What this task involves –
Transcribe only part of the material below: the lines from the one containing "O front lê a" through the one containing "### Build e Preview", inclusive, exactly as written.

========================================

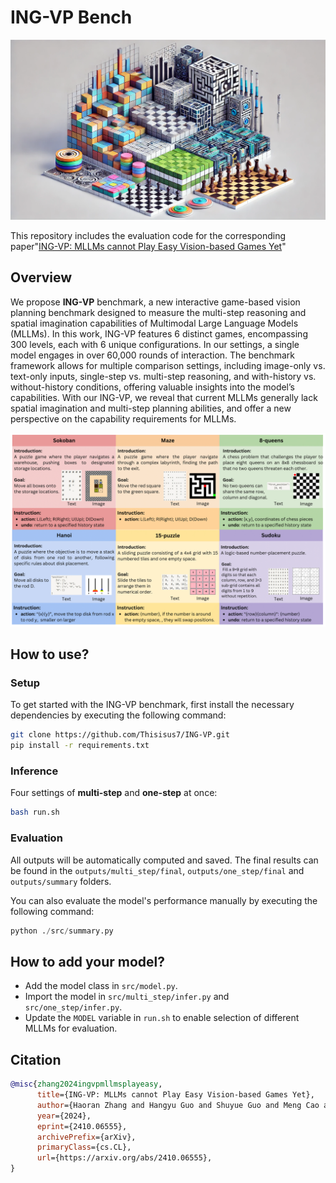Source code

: ﻿# ING-VP Bench

<p align="center">
  <img src="image1.png" alt="introduction">
</p>

This repository includes the evaluation code for the corresponding paper"[ING-VP: MLLMs cannot Play Easy Vision-based Games Yet](https://arxiv.org/abs/2410.06555)"

## Overview

<!-- ING-VP benchmark is a new interactive game-based vision planning benchmark designed to measure the multi-step reasoning and spatial imagination capabilities of MLLMs. The benchmark encompasses 6 distinct settings, 6 games, and 50 levels per game. -->
We propose **ING-VP** benchmark, a new interactive game-based vision planning benchmark designed to measure the multi-step reasoning and spatial imagination capabilities of Multimodal Large Language Models (MLLMs). In this work, ING-VP features 6 distinct games, encompassing 300 levels, each with 6 unique configurations. In our settings, a single model engages in over 60,000 rounds of interaction. The benchmark framework allows for multiple comparison settings, including image-only vs. text-only inputs, single-step vs. multi-step reasoning, and with-history vs. without-history conditions, offering valuable insights into the model’s capabilities. With our ING-VP, we reveal that current MLLMs generally lack spatial imagination and multi-step planning abilities, and offer a new perspective on the capability requirements for MLLMs. 

<p align="center">
  <img src="image2.png" alt="introduction">
</p>

## How to use?

### Setup

To get started with the ING-VP benchmark, first install the necessary dependencies by executing the following command:

```bash
git clone https://github.com/Thisisus7/ING-VP.git
pip install -r requirements.txt
```

### Inference

Four settings of **multi-step** and **one-step** at once:

```bash
bash run.sh
```

### Evaluation

All outputs will be automatically computed and saved. The final results can be found in the `outputs/multi_step/final`,  `outputs/one_step/final` and `outputs/summary` folders.

You can also evaluate the model's performance manually by executing the following command:

```python
python ./src/summary.py
```

## How to add your model?

- Add the model class in `src/model.py`.
- Import the model in `src/multi_step/infer.py` and `src/one_step/infer.py`.
- Update the `MODEL` variable in `run.sh` to enable selection of different MLLMs for evaluation.

## Citation

```bibtex
@misc{zhang2024ingvpmllmsplayeasy,
      title={ING-VP: MLLMs cannot Play Easy Vision-based Games Yet}, 
      author={Haoran Zhang and Hangyu Guo and Shuyue Guo and Meng Cao and Wenhao Huang and Jiaheng Liu and Ge Zhang},
      year={2024},
      eprint={2410.06555},
      archivePrefix={arXiv},
      primaryClass={cs.CL},
      url={https://arxiv.org/abs/2410.06555}, 
}
```
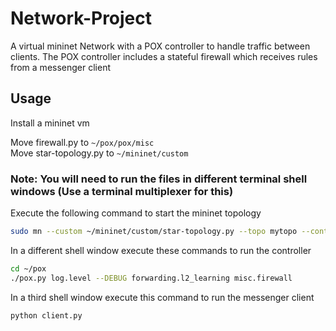 
# Network-Project

A virtual mininet Network with a POX controller to handle traffic between clients. The POX controller includes a stateful firewall which receives rules from a messenger client


## Usage

Install a mininet vm

Move firewall.py to ```~/pox/pox/misc```\
Move star-topology.py to ```~/mininet/custom``` 

### Note: You will need to run the files in different terminal shell windows (Use a terminal multiplexer for this) 

Execute the following command to start the mininet topology
```bash
sudo mn --custom ~/mininet/custom/star-topology.py --topo mytopo --controller=remote,ip=127.0.0.1,port=6633 --nat
```
In a different shell window execute these commands to run the controller 
```bash
cd ~/pox
./pox.py log.level --DEBUG forwarding.l2_learning misc.firewall
```

In a third shell window execute this command to run the messenger client
```bash
python client.py
```


    

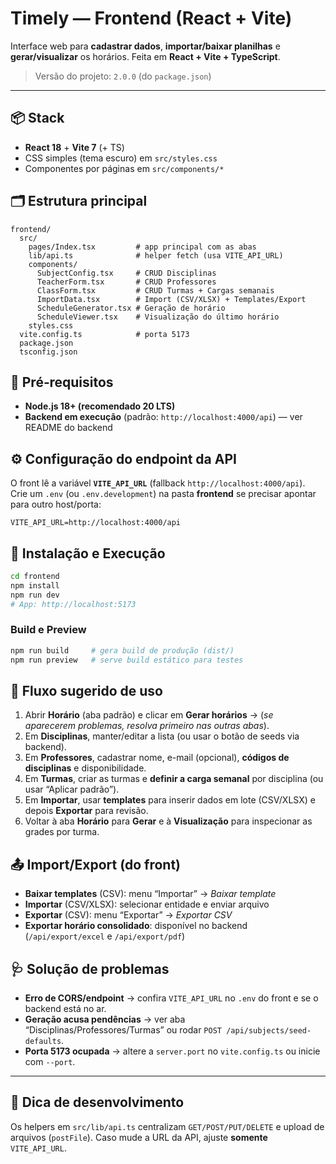# Timely — **Frontend** (React + Vite)

Interface web para **cadastrar dados**, **importar/baixar planilhas** e **gerar/visualizar** os horários. Feita em **React + Vite + TypeScript**.

> Versão do projeto: `2.0.0` (do `package.json`)

---

## 📦 Stack
- **React 18** + **Vite 7** (+ TS)
- CSS simples (tema escuro) em `src/styles.css`
- Componentes por páginas em `src/components/*`

## 🗂 Estrutura principal
```
frontend/
  src/
    pages/Index.tsx         # app principal com as abas
    lib/api.ts              # helper fetch (usa VITE_API_URL)
    components/
      SubjectConfig.tsx     # CRUD Disciplinas
      TeacherForm.tsx       # CRUD Professores
      ClassForm.tsx         # CRUD Turmas + Cargas semanais
      ImportData.tsx        # Import (CSV/XLSX) + Templates/Export
      ScheduleGenerator.tsx # Geração de horário
      ScheduleViewer.tsx    # Visualização do último horário
    styles.css
  vite.config.ts            # porta 5173
  package.json
  tsconfig.json
```

## 🔧 Pré‑requisitos
- **Node.js 18+ (recomendado 20 LTS)**
- **Backend em execução** (padrão: `http://localhost:4000/api`) — ver README do backend

## ⚙️ Configuração do endpoint da API
O front lê a variável **`VITE_API_URL`** (fallback `http://localhost:4000/api`).  
Crie um `.env` (ou `.env.development`) na pasta **frontend** se precisar apontar para outro host/porta:

```env
VITE_API_URL=http://localhost:4000/api
```

## 🚀 Instalação e Execução
```bash
cd frontend
npm install
npm run dev
# App: http://localhost:5173
```

### Build e Preview
```bash
npm run build     # gera build de produção (dist/)
npm run preview   # serve build estático para testes
```

## 🧭 Fluxo sugerido de uso
1. Abrir **Horário** (aba padrão) e clicar em **Gerar horários** → (*se aparecerem problemas, resolva primeiro nas outras abas*).
2. Em **Disciplinas**, manter/editar a lista (ou usar o botão de seeds via backend).
3. Em **Professores**, cadastrar nome, e-mail (opcional), **códigos de disciplinas** e disponibilidade.
4. Em **Turmas**, criar as turmas e **definir a carga semanal** por disciplina (ou usar “Aplicar padrão”).
5. Em **Importar**, usar **templates** para inserir dados em lote (CSV/XLSX) e depois **Exportar** para revisão.
6. Voltar à aba **Horário** para **Gerar** e à **Visualização** para inspecionar as grades por turma.

## 📤 Import/Export (do front)
- **Baixar templates** (CSV): menu “Importar” → *Baixar template*
- **Importar** (CSV/XLSX): selecionar entidade e enviar arquivo
- **Exportar** (CSV): menu “Exportar” → *Exportar CSV*
- **Exportar horário consolidado**: disponível no backend (`/api/export/excel` e `/api/export/pdf`)

## 🩺 Solução de problemas
- **Erro de CORS/endpoint** → confira `VITE_API_URL` no `.env` do front e se o backend está no ar.
- **Geração acusa pendências** → ver aba “Disciplinas/Professores/Turmas” ou rodar `POST /api/subjects/seed-defaults`.
- **Porta 5173 ocupada** → altere a `server.port` no `vite.config.ts` ou inicie com `--port`.

---

## 🎯 Dica de desenvolvimento
Os helpers em `src/lib/api.ts` centralizam `GET/POST/PUT/DELETE` e upload de arquivos (`postFile`). Caso mude a URL da API, ajuste **somente** `VITE_API_URL`.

========================================

Output –
O front lê a variável **`VITE_API_URL`** (fallback `http://localhost:4000/api`).  
Crie um `.env` (ou `.env.development`) na pasta **frontend** se precisar apontar para outro host/porta:

```env
VITE_API_URL=http://localhost:4000/api
```

## 🚀 Instalação e Execução
```bash
cd frontend
npm install
npm run dev
# App: http://localhost:5173
```

### Build e Preview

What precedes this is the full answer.